IEEE Trans Pattern Anal Mach Intell. 2016 Apr;38(4):759-71. doi: 10.1109/TPAMI.2015.2465910.
A canonical problem in computer vision is category recognition (e.g., find all instances of human faces, cars etc., in an image). Typically, the input for training a binary classifier is a relatively small sample of positive examples, and a huge sample of negative examples, which can be very diverse, consisting of images from a large number of categories. The difficulty of the problem sharply increases with the dimension and size of the negative example set. We propose to alleviate this problem by applying a "hybrid" classifier, which replaces the negative samples by a prior, and then finds a hyperplane which separates the positive samples from this prior. The method is extended to kernel space and to an ensemble-based approach.

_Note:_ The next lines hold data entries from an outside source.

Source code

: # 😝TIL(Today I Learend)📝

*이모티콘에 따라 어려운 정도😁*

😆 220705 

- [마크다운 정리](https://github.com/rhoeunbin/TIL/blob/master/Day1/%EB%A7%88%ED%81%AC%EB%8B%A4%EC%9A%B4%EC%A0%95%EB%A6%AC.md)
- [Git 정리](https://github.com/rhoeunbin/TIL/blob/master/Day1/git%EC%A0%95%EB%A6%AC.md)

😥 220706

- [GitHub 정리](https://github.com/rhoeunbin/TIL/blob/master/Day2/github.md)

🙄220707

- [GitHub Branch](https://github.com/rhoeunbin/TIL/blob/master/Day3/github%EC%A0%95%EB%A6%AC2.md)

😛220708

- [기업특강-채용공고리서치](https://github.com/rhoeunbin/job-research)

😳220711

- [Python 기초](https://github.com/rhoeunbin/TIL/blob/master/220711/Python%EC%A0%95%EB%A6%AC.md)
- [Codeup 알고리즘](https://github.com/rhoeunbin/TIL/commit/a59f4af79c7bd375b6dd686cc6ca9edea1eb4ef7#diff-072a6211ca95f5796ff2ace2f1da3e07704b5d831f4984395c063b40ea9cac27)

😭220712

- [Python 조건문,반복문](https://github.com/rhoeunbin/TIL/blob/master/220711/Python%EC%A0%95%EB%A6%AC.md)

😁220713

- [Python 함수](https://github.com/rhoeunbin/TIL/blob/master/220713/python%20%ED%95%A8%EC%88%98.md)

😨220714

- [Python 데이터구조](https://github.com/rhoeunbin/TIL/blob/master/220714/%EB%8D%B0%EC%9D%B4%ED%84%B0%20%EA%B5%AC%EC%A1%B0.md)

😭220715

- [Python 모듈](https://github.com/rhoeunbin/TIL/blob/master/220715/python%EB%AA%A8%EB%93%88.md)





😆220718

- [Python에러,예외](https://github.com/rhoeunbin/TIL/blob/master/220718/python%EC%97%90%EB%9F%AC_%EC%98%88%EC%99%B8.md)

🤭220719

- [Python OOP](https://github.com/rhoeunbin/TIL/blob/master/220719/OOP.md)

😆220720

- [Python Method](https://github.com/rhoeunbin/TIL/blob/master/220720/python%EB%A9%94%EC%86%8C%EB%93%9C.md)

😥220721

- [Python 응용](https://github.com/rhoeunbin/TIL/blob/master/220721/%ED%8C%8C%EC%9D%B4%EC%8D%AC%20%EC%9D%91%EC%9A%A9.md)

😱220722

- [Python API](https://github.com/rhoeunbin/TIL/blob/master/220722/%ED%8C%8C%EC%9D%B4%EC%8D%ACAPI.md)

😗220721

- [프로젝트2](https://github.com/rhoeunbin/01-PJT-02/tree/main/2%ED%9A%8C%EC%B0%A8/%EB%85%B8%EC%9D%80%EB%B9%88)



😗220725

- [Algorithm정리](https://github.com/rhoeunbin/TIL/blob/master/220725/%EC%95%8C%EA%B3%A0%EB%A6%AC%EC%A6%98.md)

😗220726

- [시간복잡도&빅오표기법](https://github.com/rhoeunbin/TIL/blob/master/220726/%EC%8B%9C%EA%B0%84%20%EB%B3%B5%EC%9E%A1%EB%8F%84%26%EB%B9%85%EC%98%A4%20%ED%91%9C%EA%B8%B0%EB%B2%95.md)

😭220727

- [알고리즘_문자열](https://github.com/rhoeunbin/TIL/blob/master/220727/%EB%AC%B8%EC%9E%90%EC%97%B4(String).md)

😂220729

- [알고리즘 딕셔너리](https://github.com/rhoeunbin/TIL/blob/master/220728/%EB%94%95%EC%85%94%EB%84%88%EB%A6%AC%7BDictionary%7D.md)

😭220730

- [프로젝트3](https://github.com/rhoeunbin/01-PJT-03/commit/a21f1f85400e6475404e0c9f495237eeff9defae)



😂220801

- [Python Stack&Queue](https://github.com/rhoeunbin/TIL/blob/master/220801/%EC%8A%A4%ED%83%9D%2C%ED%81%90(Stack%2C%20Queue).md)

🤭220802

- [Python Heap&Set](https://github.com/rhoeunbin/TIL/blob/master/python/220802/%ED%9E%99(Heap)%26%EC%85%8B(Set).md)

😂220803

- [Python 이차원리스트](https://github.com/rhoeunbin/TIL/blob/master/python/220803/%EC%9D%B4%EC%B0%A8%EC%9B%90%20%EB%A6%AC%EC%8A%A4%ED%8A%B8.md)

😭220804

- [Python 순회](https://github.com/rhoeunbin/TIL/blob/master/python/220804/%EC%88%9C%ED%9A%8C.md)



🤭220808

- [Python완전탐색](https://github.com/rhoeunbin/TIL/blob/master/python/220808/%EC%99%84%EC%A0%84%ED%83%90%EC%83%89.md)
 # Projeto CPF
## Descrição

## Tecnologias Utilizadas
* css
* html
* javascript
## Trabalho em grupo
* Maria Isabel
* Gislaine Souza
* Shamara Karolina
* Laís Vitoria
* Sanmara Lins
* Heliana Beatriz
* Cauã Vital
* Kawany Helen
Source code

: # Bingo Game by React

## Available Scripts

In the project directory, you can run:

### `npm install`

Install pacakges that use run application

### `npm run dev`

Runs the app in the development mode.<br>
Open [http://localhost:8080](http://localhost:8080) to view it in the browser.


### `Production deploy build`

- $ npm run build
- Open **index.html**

The resulting binary classifiers achieve an identical or better classification rate than SVM, while requiring far smaller memory and lower computational complexity to train and apply.
计算机视觉中的一个典型问题是类别识别(例如,在图像中找到所有的人脸、汽车等实例)。通常,用于训练二进制分类器的输入是相对较小的正例样本和大量的负例样本,这些负例样本可以非常多样化,包括来自多个类别的图像。随着负例样本集的维度和大小的增加,问题的难度会急剧增加。我们提出通过应用“混合”分类器来缓解这个问题,该分类器用先验替换负例样本,然后找到一个超平面,将正例样本与该先验分开。该方法扩展到核空间和基于集成的方法。所得到的二进制分类器实现了与 SVM 相同或更好的分类率,同时在训练和应用时需要更小的内存和更低的计算复杂度。